Task description » In full and without alteration, print the records below, minus any images.

------

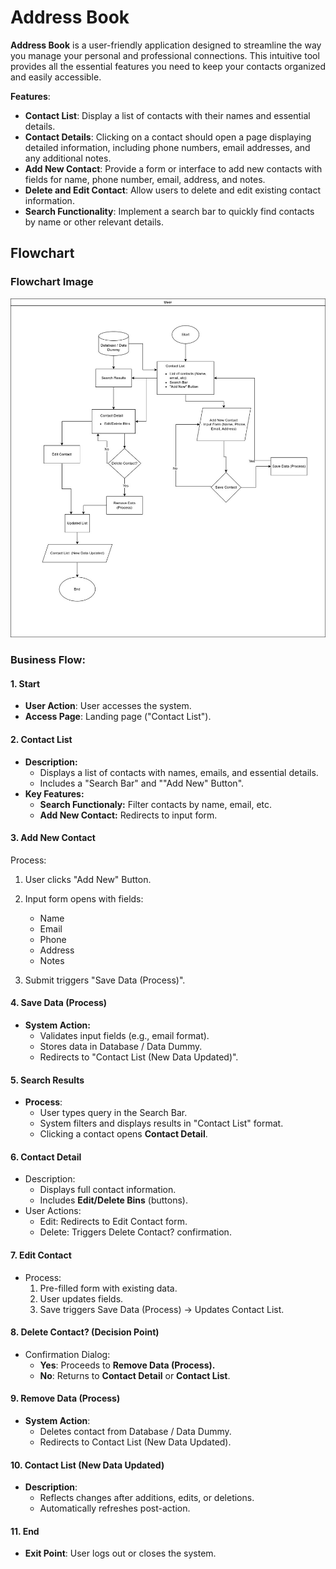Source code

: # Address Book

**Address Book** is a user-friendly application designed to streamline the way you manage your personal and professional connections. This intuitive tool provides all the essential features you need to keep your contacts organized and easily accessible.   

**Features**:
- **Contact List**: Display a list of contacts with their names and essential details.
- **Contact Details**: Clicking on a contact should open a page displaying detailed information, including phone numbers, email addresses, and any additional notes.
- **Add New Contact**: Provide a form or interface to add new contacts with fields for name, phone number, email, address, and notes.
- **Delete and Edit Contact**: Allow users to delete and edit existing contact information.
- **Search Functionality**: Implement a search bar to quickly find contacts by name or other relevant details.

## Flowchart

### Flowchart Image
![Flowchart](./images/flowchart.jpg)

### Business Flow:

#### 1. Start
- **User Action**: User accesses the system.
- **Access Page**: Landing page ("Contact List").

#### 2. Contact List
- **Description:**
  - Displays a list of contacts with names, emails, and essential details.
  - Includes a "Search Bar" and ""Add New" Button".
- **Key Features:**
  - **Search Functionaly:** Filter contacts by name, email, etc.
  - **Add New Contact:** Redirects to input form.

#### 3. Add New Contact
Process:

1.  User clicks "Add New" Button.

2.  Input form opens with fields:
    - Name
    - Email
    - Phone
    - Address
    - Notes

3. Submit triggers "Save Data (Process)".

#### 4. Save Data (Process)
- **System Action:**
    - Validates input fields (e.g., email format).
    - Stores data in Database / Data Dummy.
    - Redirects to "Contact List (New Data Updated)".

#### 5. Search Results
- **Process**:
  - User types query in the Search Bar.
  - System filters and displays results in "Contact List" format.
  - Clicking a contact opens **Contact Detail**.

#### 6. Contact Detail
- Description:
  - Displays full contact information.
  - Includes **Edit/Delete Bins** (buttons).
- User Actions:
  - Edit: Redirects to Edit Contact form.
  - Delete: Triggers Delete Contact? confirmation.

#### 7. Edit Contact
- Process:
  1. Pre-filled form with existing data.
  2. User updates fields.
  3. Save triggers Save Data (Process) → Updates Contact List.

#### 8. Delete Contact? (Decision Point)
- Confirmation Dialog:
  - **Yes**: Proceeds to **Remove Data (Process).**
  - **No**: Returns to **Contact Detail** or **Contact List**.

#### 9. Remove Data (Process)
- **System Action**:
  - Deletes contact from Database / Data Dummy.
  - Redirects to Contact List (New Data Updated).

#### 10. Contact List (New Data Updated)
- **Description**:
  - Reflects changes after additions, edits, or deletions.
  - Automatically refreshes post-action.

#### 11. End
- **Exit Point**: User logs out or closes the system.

------

Exercise result »
Source code

: # Address Book

**Address Book** is a user-friendly application designed to streamline the way you manage your personal and professional connections. This intuitive tool provides all the essential features you need to keep your contacts organized and easily accessible.   

**Features**:
- **Contact List**: Display a list of contacts with their names and essential details.
- **Contact Details**: Clicking on a contact should open a page displaying detailed information, including phone numbers, email addresses, and any additional notes.
- **Add New Contact**: Provide a form or interface to add new contacts with fields for name, phone number, email, address, and notes.
- **Delete and Edit Contact**: Allow users to delete and edit existing contact information.
- **Search Functionality**: Implement a search bar to quickly find contacts by name or other relevant details.

## Flowchart

### Flowchart Image
![Flowchart](./images/flowchart.jpg)

### Business Flow:

#### 1. Start
- **User Action**: User accesses the system.
- **Access Page**: Landing page ("Contact List").

#### 2. Contact List
- **Description:**
  - Displays a list of contacts with names, emails, and essential details.
  - Includes a "Search Bar" and ""Add New" Button".
- **Key Features:**
  - **Search Functionaly:** Filter contacts by name, email, etc.
  - **Add New Contact:** Redirects to input form.

#### 3. Add New Contact
Process:

1.  User clicks "Add New" Button.

2.  Input form opens with fields:
    - Name
    - Email
    - Phone
    - Address
    - Notes

3. Submit triggers "Save Data (Process)".

#### 4. Save Data (Process)
- **System Action:**
    - Validates input fields (e.g., email format).
    - Stores data in Database / Data Dummy.
    - Redirects to "Contact List (New Data Updated)".

#### 5. Search Results
- **Process**:
  - User types query in the Search Bar.
  - System filters and displays results in "Contact List" format.
  - Clicking a contact opens **Contact Detail**.

#### 6. Contact Detail
- Description:
  - Displays full contact information.
  - Includes **Edit/Delete Bins** (buttons).
- User Actions:
  - Edit: Redirects to Edit Contact form.
  - Delete: Triggers Delete Contact? confirmation.

#### 7. Edit Contact
- Process:
  1. Pre-filled form with existing data.
  2. User updates fields.
  3. Save triggers Save Data (Process) → Updates Contact List.

#### 8. Delete Contact? (Decision Point)
- Confirmation Dialog:
  - **Yes**: Proceeds to **Remove Data (Process).**
  - **No**: Returns to **Contact Detail** or **Contact List**.

#### 9. Remove Data (Process)
- **System Action**:
  - Deletes contact from Database / Data Dummy.
  - Redirects to Contact List (New Data Updated).

#### 10. Contact List (New Data Updated)
- **Description**:
  - Reflects changes after additions, edits, or deletions.
  - Automatically refreshes post-action.

#### 11. End
- **Exit Point**: User logs out or closes the system.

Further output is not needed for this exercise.